■ WHAT YOU HAVE TO DO
Only the lines below, from the one with "我拿着一叠喜帖去公司，在部门里逢人就发。" through the one with "Soft Modifier** (EXCELLENT)", are to be written out, exactly.

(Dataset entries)
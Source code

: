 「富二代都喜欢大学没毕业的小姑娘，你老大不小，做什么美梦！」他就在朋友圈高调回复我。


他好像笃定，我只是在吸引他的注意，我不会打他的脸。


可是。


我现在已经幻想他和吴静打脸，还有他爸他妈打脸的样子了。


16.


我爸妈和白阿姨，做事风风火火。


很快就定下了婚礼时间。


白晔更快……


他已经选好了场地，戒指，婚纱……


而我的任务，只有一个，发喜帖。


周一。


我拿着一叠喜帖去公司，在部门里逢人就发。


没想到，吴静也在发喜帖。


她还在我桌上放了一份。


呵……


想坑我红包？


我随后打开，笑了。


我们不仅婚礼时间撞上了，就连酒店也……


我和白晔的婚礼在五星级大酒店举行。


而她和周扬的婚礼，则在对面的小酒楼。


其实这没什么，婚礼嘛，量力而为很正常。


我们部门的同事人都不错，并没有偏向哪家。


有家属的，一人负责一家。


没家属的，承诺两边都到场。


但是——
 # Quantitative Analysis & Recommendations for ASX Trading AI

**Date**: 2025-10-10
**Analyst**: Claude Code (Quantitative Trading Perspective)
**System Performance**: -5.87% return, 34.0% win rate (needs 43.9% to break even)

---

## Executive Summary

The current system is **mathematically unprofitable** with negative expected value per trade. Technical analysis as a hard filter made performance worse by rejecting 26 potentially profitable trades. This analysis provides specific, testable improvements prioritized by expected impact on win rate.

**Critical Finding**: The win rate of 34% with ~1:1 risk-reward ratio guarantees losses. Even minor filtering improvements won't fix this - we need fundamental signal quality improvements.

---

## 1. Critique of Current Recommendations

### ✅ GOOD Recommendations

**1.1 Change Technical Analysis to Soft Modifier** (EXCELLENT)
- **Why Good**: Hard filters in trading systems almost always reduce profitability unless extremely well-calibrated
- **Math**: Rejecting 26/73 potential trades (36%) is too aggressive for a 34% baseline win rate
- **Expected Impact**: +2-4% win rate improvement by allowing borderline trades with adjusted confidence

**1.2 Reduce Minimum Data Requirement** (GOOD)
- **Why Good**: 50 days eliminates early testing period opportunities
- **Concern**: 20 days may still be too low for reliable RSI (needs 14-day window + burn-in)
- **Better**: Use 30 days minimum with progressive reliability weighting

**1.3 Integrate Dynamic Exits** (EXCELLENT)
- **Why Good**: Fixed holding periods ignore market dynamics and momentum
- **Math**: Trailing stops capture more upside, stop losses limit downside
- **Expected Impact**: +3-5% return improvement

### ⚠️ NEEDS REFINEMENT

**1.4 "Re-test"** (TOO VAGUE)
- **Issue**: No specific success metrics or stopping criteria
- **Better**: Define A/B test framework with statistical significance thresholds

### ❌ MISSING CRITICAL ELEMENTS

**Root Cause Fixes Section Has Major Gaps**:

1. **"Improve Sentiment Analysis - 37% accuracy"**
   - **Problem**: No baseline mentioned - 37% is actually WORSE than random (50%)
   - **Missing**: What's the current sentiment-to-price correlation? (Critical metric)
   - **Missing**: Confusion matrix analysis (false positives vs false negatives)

■ EXERCISE SOLUTION
我拿着一叠喜帖去公司，在部门里逢人就发。


没想到，吴静也在发喜帖。


她还在我桌上放了一份。


呵……


想坑我红包？


我随后打开，笑了。


我们不仅婚礼时间撞上了，就连酒店也……


我和白晔的婚礼在五星级大酒店举行。


而她和周扬的婚礼，则在对面的小酒楼。


其实这没什么，婚礼嘛，量力而为很正常。


我们部门的同事人都不错，并没有偏向哪家。


有家属的，一人负责一家。


没家属的，承诺两边都到场。


但是——
 # Quantitative Analysis & Recommendations for ASX Trading AI

**Date**: 2025-10-10
**Analyst**: Claude Code (Quantitative Trading Perspective)
**System Performance**: -5.87% return, 34.0% win rate (needs 43.9% to break even)

---

## Executive Summary

The current system is **mathematically unprofitable** with negative expected value per trade. Technical analysis as a hard filter made performance worse by rejecting 26 potentially profitable trades. This analysis provides specific, testable improvements prioritized by expected impact on win rate.

**Critical Finding**: The win rate of 34% with ~1:1 risk-reward ratio guarantees losses. Even minor filtering improvements won't fix this - we need fundamental signal quality improvements.

---

## 1. Critique of Current Recommendations

### ✅ GOOD Recommendations

**1.1 Change Technical Analysis to Soft Modifier** (EXCELLENT)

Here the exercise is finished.